The ring screams out, making me jump.
“Mr. Ripply? We’ve found your wife,”
says the Police man on the other end of the line.
“She’s dead.”

Marianna Bergues lives in Narberth and is homeschooled. She loves to write fiction. Marianna participated in the Teen Lit Magazine workshop last year at Musehouse Center for the Literary Arts in Germantown.

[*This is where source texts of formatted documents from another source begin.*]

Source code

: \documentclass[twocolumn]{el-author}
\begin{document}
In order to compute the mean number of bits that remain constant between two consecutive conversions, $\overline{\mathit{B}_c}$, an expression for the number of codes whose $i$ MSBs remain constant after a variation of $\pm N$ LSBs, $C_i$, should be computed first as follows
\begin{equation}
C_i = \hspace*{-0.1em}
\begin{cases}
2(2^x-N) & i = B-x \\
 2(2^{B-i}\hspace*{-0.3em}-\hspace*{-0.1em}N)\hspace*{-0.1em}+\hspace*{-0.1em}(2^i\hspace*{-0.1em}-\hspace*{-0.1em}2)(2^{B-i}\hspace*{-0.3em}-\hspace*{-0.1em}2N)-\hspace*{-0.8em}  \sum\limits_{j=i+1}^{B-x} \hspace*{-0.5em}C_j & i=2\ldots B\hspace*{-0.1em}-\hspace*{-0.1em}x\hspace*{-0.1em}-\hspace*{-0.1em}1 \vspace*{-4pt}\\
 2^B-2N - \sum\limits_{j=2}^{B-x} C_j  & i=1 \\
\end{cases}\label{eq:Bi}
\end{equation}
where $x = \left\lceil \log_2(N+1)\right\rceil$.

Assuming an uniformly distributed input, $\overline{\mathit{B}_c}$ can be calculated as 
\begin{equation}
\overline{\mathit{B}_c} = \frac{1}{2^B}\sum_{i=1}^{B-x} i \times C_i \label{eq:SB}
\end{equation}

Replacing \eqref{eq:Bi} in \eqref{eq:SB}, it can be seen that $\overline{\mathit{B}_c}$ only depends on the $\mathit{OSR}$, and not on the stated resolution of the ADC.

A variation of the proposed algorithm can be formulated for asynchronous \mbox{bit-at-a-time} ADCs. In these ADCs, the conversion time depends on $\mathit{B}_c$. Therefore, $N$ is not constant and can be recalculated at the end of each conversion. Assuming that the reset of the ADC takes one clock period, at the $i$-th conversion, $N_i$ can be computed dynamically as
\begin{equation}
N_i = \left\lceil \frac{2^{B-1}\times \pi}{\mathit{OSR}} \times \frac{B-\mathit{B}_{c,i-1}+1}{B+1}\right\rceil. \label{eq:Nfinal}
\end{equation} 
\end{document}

Two of Marianna's poems were published in the premier issue of Philadelphia Stories, Junior.

Nightbird

For two minutes and forty four seconds,
I watch the night, in its luminescence.
Heavy clouds twist, like so many dark ribbons,
Dark velvet punctured only by stars, clouds overridden.

Pudgy cats yowl in alleyways deserted,
Shadows confuse them, their pouncing thus thwarted.
A beer bottle crashes, from nowhere, it seems.
The echo dies out like a soft, faded dream.

I wish it was warmer, or that the wind held better.
The breeze whistled through my threadbare yarn sweater.
Shadows were approaching, completely unencumbered,

Calamity Rose Jung-Allen is a twelve-year-old singer, guitar-player, writer and actor from West Philly, the city of brotherly love and grafitti. She lives with her mom, her two cats, dog, and two rats. Recently declared a brace-face, she is short and loves peanut butter ice cream. She is one of the winners of the first “Teens Take the Park” writing contest.